The street was formerly called Bödelnsbacken. In 1882, the homeowners at Bödelsbacken applied for the street name to be changed to Snickaregatan, which was approved and in 1900 was changed to Snickarebacken. In 1921, the name was changed to Snickarbacken without an “e” in the middle.
The Finnish Institute’s beautiful house at Snickarbacken 2-4 in central Stockholm is just over 100 years old. It was built in 1896 for the KFUM (YMCA). The decorations were lavish both interior and exterior. And parts of the house are today k-marked, for example the multi-colored limestone floors of the stairwells and the stylish fireplace in the gallery.
In 1970, the house was bought by the Finnish House Foundation, which in 1995 was transformed into the Finnish Cultural Institute Foundation in Sweden, which today runs the Finnish Institute. In 1995, the neighboring property with Hotell Karelia was also sold, and in the autumn, the board announced an architectural competition for a complete renovation of the house. The winner was GWSK Arkitekter in Stockholm.

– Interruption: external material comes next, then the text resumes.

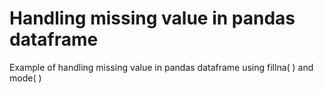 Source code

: # Handling missing value in pandas dataframe
Example of handling missing value in pandas dataframe using fillna( ) and mode( )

The property comprises six floors, two of which are below street level. The building houses the Finnish Institute’s premises, library, reading room, exhibition hall / gallery and a conservatory adjacent to the reception. The house also houses the Finnish Association in Stockholm. The property is handicapped accessible.
The Finnish Institute inaugurated its new beautiful sauna and three new conference rooms in March 2004.